═══ INPUT RECORDS ═══
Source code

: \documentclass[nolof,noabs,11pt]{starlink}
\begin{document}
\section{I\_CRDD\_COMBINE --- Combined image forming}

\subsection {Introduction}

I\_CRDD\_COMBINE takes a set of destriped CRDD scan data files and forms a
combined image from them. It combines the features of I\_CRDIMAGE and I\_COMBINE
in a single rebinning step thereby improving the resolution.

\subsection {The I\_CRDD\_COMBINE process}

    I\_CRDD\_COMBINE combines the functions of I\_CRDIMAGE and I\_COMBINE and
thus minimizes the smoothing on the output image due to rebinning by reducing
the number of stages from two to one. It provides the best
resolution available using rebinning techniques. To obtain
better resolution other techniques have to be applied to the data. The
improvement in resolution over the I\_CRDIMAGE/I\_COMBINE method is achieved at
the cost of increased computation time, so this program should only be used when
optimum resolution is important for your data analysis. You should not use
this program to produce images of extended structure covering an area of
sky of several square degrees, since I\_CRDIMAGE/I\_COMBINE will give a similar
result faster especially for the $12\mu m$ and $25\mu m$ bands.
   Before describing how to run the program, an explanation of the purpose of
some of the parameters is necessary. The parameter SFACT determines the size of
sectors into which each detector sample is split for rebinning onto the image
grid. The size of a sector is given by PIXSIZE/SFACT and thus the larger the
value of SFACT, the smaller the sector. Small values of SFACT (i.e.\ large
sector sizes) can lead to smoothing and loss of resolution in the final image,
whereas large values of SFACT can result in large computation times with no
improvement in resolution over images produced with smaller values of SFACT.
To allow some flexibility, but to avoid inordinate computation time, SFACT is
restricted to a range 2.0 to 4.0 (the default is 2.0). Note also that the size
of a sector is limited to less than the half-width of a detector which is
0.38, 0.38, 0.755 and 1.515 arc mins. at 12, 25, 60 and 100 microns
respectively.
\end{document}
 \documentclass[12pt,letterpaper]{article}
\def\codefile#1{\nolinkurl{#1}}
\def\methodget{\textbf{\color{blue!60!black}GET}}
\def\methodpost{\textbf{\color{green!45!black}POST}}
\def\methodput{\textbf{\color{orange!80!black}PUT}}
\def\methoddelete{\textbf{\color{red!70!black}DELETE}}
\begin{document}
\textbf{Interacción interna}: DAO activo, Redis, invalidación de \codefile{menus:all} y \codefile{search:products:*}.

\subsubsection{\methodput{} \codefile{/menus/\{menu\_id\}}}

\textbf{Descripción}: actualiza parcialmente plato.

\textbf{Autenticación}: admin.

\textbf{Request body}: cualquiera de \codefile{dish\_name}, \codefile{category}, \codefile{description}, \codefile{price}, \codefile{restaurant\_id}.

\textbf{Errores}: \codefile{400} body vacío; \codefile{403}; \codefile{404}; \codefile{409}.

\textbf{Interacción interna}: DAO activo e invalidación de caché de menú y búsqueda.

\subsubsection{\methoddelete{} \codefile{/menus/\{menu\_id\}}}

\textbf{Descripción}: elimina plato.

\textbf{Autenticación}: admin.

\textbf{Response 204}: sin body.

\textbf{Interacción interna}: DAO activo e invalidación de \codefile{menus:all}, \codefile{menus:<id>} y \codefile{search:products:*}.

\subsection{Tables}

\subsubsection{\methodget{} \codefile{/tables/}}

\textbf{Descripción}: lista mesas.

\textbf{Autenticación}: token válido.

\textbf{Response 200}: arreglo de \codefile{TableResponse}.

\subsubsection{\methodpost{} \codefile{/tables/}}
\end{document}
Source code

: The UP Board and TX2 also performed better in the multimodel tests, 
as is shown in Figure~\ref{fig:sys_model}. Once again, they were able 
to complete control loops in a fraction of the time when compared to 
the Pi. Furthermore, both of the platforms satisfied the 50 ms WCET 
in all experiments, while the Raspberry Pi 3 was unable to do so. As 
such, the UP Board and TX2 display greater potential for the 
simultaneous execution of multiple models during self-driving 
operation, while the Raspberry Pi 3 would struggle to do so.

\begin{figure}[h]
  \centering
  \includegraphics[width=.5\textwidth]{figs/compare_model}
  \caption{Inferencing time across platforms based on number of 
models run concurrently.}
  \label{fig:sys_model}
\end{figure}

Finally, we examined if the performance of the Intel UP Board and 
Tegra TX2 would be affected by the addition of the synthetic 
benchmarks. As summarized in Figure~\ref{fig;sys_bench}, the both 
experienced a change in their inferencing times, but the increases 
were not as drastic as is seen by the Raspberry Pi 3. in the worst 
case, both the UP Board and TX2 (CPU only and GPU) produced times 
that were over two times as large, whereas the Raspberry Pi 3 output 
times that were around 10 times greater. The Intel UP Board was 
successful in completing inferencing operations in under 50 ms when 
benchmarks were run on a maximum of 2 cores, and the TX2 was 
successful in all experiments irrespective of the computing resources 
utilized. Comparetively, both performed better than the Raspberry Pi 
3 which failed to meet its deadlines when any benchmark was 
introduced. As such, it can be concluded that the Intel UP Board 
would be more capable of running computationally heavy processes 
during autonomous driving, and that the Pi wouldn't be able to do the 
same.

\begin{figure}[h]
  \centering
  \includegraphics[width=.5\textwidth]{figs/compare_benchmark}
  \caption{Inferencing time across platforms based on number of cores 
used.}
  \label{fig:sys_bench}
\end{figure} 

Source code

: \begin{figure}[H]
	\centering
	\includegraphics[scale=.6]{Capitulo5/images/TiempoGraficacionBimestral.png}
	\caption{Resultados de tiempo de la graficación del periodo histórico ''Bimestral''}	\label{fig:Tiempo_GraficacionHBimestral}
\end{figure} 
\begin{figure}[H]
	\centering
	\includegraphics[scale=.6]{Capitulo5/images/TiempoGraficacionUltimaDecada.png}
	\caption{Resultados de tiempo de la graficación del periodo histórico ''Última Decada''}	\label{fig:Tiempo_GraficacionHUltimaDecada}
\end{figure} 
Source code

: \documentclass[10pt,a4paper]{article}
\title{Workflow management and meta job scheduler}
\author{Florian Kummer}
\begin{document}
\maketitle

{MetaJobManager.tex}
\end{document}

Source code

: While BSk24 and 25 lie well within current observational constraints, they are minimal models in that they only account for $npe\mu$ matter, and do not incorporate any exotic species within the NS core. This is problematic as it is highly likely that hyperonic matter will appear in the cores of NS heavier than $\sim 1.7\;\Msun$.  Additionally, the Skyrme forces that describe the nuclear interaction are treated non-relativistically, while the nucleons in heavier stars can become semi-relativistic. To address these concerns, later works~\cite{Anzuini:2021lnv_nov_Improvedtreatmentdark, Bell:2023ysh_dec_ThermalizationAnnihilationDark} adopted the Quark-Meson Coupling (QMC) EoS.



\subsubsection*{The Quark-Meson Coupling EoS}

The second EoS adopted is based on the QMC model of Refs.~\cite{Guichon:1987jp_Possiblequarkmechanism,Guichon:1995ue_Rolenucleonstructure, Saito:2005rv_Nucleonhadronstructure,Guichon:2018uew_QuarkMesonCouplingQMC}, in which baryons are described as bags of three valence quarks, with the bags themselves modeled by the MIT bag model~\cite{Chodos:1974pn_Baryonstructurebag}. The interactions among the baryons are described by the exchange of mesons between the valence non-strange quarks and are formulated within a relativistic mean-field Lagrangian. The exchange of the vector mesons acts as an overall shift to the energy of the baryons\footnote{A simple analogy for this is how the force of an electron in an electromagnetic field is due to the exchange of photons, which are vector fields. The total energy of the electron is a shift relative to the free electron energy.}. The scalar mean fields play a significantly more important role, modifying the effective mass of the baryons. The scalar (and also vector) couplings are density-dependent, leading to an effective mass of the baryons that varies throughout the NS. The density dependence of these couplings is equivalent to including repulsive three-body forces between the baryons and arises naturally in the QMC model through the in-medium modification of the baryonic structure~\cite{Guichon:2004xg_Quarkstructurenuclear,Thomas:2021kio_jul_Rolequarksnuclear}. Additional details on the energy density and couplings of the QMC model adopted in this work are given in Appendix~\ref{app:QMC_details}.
═══
*ACTIVITY*
Extract from the records above the lines from the one containing "sectors into which" to the one containing "sector sizes) can", both lines included, exactly as they appear and with nothing else.

*RESULT OF THE TASK*
sectors into which each detector sample is split for rebinning onto the image
grid. The size of a sector is given by PIXSIZE/SFACT and thus the larger the
value of SFACT, the smaller the sector. Small values of SFACT (i.e.\ large
sector sizes) can lead to smoothing and loss of resolution in the final image,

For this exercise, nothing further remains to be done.